RECORD EXCERPTS:

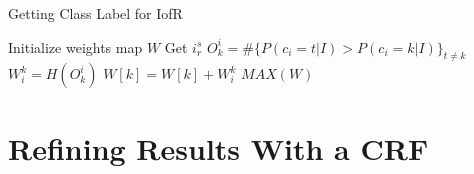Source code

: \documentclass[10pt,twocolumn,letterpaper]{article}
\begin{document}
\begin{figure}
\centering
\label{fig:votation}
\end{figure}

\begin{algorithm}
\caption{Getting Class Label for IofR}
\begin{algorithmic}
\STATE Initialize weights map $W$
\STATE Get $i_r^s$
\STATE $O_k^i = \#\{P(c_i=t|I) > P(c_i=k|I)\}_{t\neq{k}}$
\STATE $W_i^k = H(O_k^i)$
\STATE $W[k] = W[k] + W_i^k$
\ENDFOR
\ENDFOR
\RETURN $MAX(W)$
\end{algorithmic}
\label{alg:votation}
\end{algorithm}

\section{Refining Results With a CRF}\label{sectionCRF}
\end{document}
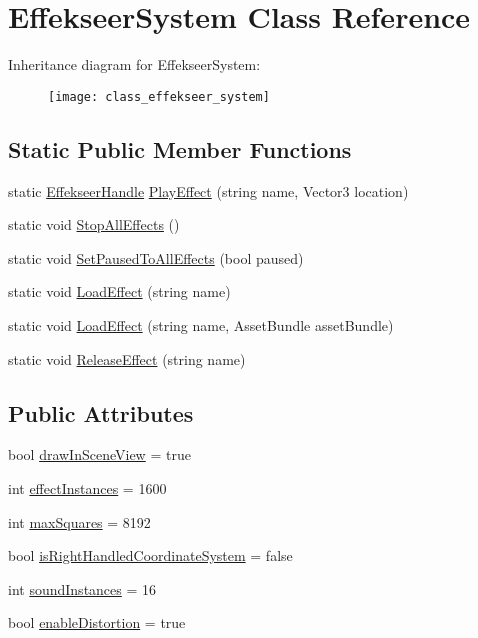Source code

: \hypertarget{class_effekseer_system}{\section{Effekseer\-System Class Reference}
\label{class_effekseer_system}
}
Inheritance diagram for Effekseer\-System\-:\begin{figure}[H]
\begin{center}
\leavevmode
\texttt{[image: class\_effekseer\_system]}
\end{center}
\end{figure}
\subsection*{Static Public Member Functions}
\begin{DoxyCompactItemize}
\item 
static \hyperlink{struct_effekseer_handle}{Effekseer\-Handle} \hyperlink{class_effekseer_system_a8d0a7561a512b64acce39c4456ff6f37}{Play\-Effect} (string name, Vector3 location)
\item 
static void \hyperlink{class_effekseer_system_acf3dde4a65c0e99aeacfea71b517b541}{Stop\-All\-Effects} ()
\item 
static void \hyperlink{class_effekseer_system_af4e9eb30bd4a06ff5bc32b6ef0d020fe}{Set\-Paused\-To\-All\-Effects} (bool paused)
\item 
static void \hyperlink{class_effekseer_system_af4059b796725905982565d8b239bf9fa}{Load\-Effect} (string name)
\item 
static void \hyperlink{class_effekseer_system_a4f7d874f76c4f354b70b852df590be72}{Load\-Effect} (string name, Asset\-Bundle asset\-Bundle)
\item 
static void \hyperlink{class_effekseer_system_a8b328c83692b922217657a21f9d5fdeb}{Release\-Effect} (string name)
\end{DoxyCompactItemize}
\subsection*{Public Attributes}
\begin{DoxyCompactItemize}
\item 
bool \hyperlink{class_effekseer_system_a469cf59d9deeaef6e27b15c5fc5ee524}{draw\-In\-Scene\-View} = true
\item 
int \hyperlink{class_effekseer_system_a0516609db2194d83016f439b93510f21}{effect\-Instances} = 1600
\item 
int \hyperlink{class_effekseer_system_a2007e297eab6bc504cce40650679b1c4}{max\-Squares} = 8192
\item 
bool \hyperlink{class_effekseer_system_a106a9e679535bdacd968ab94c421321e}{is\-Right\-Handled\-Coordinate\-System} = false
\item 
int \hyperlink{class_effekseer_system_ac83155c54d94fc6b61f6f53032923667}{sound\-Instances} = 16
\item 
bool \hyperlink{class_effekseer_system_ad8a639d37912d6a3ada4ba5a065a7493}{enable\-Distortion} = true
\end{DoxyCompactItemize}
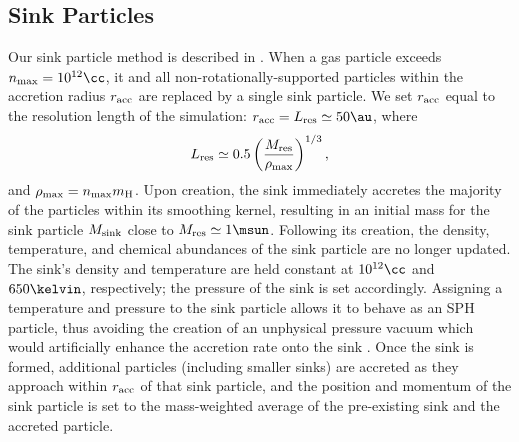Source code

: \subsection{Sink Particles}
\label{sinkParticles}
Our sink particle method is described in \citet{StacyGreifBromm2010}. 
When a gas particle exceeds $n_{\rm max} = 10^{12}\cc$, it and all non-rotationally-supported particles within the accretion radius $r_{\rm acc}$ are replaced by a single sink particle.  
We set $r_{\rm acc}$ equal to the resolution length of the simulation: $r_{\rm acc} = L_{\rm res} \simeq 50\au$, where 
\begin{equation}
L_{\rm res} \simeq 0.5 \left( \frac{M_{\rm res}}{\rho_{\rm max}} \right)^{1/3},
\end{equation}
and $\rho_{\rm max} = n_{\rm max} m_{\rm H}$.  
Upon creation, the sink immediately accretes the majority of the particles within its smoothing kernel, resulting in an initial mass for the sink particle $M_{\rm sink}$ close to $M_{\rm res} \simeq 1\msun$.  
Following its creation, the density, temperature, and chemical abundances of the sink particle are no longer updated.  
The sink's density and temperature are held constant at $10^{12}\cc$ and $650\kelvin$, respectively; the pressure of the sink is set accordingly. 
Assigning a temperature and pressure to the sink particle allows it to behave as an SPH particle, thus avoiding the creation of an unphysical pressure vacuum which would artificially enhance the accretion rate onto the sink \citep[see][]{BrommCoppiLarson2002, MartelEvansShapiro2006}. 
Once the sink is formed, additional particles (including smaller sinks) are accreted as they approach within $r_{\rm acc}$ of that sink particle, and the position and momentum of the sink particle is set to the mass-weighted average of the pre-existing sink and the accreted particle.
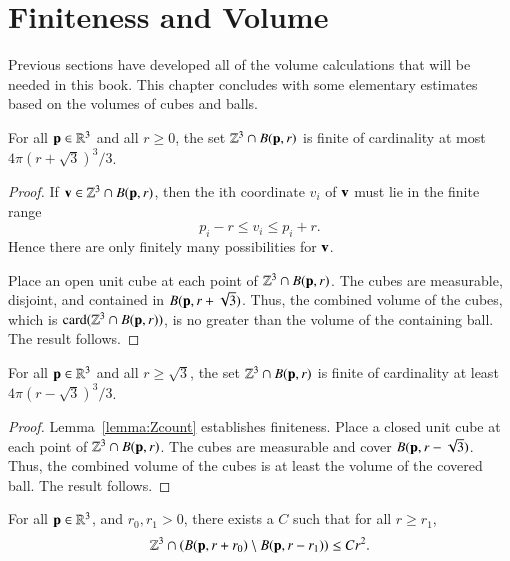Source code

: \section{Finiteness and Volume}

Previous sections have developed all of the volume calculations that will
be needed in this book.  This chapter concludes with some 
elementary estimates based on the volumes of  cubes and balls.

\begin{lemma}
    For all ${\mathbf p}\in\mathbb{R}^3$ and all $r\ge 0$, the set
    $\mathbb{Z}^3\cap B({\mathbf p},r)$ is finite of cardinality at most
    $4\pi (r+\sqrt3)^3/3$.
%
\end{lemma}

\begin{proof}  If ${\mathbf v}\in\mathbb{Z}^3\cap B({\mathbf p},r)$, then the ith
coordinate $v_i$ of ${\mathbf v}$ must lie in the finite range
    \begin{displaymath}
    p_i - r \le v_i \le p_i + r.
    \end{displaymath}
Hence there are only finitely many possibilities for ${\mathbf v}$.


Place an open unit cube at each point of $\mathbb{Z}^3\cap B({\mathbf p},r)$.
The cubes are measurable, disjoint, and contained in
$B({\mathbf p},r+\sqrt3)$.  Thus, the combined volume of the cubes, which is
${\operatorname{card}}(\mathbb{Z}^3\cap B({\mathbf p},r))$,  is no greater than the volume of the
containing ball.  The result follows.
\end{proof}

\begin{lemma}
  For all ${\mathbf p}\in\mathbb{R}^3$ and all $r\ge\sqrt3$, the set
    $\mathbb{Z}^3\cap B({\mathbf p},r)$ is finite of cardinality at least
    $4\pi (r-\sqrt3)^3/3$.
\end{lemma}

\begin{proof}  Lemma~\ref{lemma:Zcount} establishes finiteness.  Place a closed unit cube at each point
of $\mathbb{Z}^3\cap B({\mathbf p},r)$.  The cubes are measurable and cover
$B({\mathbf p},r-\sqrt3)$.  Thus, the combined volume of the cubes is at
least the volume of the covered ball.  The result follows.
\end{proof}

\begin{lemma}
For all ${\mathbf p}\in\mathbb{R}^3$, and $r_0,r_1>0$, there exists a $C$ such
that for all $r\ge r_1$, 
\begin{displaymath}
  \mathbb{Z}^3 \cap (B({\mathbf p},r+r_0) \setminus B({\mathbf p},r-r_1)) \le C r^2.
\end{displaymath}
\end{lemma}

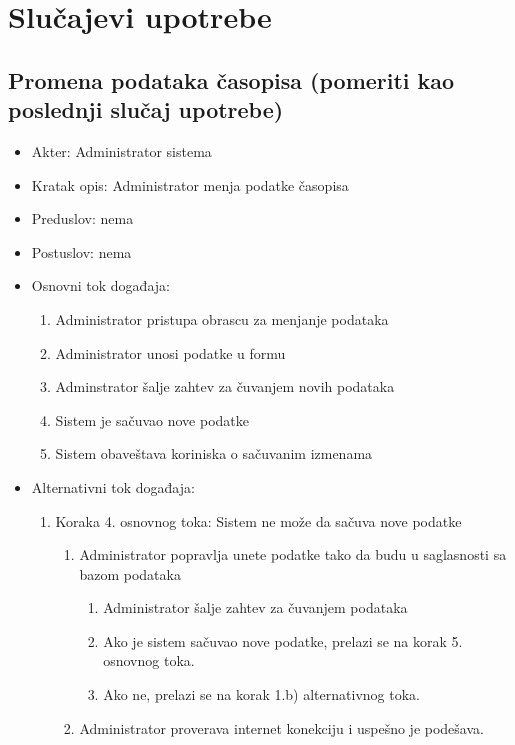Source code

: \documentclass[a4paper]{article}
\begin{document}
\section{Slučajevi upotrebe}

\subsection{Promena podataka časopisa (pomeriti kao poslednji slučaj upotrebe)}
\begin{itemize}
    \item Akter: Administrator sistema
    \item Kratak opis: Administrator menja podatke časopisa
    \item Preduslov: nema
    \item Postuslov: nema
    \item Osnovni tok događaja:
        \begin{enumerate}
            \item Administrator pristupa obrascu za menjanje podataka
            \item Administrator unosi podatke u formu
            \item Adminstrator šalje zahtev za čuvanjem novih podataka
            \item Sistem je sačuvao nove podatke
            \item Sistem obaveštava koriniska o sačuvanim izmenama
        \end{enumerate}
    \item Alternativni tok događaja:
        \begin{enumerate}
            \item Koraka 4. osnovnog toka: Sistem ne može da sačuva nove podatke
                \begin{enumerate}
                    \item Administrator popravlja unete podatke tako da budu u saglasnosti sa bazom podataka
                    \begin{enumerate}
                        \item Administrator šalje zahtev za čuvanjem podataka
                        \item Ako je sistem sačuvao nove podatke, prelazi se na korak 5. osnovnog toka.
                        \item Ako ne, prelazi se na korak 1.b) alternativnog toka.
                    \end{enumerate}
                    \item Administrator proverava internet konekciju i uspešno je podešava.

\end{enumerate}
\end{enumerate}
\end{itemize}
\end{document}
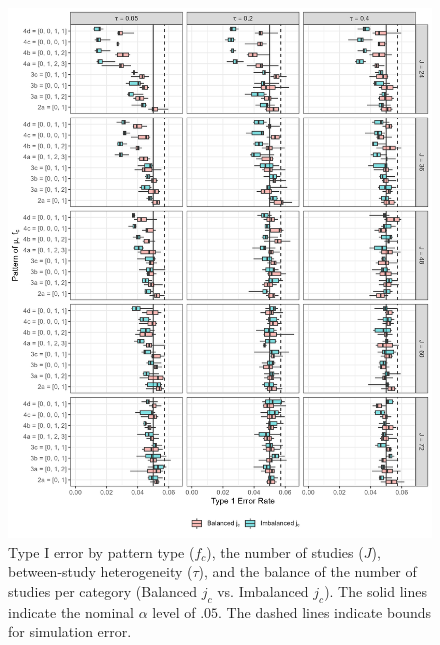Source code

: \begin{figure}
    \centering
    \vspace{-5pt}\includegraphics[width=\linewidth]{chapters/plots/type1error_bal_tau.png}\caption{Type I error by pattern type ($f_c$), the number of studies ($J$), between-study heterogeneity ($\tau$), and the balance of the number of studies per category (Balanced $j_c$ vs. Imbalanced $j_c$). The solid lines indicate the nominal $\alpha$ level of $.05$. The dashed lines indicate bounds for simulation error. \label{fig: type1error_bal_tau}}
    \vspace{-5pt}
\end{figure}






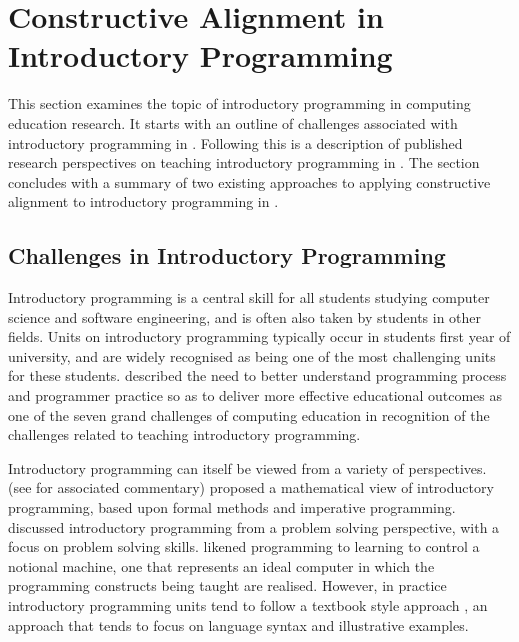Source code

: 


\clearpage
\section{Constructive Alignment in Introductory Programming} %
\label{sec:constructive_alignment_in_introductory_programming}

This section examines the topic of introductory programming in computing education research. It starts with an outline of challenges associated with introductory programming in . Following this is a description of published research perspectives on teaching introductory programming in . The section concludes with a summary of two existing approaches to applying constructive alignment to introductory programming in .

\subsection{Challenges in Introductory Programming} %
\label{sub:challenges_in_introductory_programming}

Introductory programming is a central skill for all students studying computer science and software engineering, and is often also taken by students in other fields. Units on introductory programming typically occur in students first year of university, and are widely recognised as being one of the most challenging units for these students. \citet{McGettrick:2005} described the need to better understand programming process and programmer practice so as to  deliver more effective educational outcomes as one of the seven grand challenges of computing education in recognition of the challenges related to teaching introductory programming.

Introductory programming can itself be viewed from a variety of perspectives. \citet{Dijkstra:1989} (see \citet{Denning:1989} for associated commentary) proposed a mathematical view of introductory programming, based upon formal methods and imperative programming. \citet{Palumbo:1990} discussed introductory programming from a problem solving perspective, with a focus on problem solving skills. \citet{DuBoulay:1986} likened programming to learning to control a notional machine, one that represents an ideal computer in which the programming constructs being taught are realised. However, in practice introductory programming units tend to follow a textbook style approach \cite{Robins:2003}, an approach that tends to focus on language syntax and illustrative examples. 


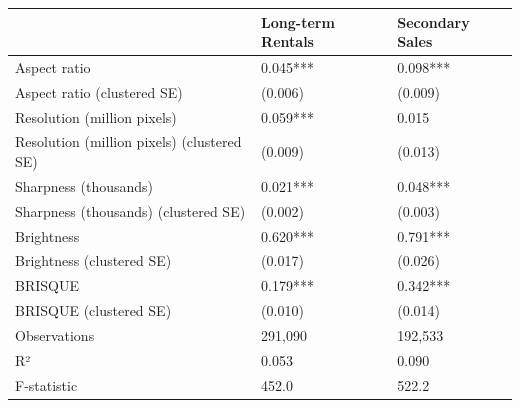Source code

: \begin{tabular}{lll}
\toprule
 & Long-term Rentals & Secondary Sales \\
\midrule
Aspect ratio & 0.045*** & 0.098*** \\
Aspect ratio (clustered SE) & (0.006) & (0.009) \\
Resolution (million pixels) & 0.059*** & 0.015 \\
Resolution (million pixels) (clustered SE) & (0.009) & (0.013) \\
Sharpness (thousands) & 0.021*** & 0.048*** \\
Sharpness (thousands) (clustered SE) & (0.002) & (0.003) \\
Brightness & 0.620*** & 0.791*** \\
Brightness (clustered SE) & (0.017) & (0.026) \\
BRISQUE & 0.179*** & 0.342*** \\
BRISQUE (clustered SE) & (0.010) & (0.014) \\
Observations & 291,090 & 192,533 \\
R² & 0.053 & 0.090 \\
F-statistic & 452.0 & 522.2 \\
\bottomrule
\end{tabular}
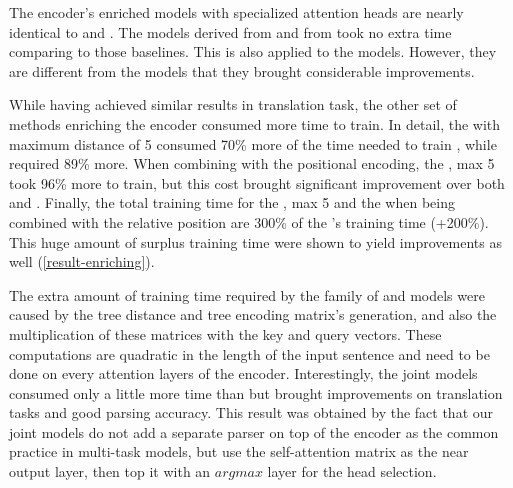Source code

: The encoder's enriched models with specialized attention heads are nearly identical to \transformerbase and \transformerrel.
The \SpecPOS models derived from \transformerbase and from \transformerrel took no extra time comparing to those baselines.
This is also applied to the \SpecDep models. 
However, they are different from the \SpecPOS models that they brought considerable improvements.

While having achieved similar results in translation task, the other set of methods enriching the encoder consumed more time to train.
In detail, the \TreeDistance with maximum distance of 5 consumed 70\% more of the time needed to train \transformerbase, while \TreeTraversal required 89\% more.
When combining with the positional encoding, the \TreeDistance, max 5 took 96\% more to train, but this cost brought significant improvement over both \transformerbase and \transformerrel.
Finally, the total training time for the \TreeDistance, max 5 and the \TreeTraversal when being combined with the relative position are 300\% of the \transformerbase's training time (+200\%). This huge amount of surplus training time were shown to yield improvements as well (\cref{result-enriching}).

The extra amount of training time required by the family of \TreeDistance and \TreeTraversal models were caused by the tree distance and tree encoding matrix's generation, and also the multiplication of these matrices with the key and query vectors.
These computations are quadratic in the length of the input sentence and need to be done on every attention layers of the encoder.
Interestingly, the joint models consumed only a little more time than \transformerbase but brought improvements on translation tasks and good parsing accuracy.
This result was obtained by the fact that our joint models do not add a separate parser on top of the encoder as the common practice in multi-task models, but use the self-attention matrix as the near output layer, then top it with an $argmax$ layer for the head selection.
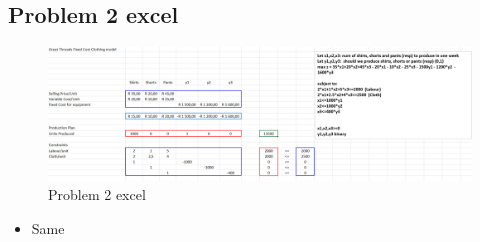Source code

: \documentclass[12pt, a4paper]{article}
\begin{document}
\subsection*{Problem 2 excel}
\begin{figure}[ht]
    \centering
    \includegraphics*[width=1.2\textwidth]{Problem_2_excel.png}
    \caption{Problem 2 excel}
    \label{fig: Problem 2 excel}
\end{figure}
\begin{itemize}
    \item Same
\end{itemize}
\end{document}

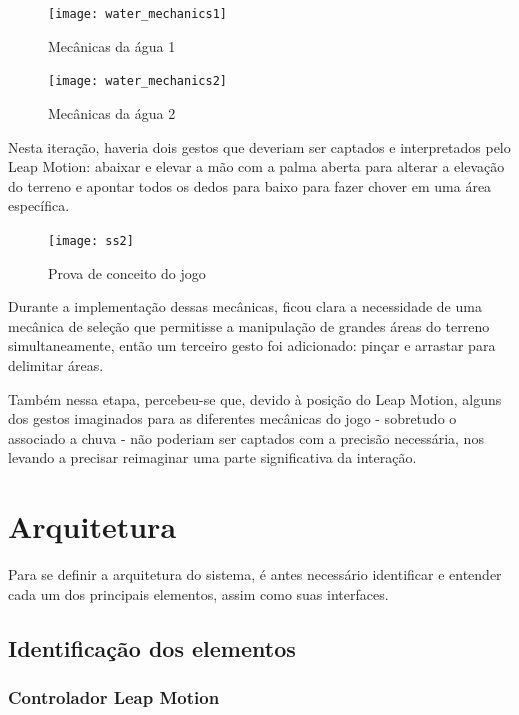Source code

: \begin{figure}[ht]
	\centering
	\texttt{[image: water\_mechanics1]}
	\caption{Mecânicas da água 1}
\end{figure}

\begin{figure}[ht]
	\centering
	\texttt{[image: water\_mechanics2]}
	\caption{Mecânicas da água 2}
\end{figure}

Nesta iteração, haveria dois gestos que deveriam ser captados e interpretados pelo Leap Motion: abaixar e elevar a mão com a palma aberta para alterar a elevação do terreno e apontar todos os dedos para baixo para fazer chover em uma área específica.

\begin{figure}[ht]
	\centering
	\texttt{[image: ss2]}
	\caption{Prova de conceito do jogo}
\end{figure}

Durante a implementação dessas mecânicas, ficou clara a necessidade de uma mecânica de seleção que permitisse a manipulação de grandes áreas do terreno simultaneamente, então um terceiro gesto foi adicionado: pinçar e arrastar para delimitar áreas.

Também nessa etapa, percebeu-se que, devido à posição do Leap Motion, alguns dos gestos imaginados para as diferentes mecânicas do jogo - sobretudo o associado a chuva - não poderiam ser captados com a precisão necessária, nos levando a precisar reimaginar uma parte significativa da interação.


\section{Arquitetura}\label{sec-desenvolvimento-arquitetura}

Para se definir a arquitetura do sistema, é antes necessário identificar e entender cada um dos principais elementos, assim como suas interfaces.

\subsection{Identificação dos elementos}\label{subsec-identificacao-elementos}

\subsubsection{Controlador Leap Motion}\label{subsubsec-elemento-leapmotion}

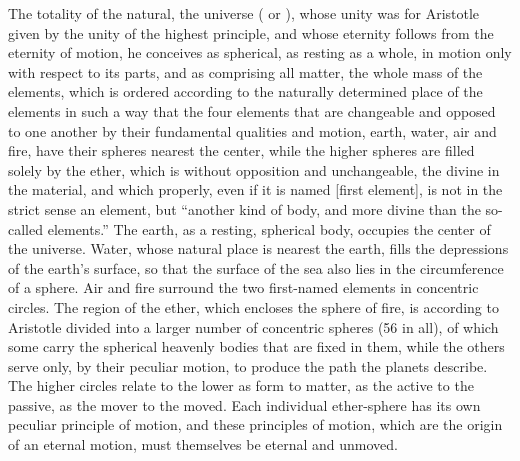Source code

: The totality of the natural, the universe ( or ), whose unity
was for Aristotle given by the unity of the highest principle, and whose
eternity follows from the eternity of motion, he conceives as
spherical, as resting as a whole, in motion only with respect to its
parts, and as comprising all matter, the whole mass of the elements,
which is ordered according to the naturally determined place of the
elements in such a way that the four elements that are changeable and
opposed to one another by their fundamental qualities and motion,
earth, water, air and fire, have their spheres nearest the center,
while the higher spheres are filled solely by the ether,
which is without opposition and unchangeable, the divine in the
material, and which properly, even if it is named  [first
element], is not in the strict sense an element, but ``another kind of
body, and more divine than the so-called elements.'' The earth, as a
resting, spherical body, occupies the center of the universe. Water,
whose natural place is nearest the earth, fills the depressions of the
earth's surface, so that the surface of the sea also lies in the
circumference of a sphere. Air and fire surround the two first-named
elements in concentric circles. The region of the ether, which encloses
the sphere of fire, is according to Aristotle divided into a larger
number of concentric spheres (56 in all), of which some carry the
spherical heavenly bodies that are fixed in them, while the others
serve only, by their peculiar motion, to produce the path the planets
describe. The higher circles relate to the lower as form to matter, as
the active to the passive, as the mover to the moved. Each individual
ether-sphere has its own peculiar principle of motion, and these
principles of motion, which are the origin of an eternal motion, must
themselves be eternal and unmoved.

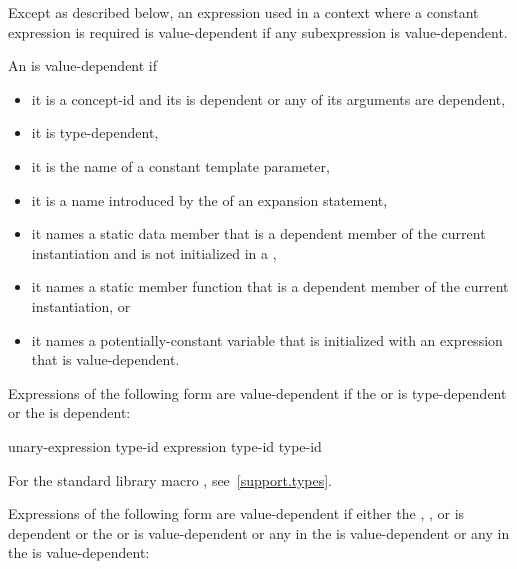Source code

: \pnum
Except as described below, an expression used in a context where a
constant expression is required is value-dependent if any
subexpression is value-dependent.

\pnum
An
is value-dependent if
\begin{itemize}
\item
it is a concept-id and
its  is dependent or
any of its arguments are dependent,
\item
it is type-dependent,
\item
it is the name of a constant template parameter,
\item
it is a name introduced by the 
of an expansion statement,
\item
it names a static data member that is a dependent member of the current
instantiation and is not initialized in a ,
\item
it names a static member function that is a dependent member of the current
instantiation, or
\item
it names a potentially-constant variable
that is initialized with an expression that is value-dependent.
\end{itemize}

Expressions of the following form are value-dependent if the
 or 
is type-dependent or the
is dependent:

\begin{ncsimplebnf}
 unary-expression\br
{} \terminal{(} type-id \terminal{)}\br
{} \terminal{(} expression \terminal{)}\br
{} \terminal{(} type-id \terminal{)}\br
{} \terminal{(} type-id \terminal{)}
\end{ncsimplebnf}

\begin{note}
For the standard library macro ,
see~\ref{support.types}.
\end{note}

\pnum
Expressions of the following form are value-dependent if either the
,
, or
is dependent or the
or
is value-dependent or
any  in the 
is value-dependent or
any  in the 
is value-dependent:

ABOUT THIS TASK:
Using the records above, output exactly the lines from the one containing "Expressions of the following form are value-dependent if the" through the last line, and no others.

EXERCISE SOLUTION:
Expressions of the following form are value-dependent if the
 or 
is type-dependent or the
is dependent:

\begin{ncsimplebnf}
 unary-expression\br
{} \terminal{(} type-id \terminal{)}\br
{} \terminal{(} expression \terminal{)}\br
{} \terminal{(} type-id \terminal{)}\br
{} \terminal{(} type-id \terminal{)}
\end{ncsimplebnf}

\begin{note}
For the standard library macro ,
see~\ref{support.types}.
\end{note}

\pnum
Expressions of the following form are value-dependent if either the
,
, or
is dependent or the
or
is value-dependent or
any  in the 
is value-dependent or
any  in the 
is value-dependent:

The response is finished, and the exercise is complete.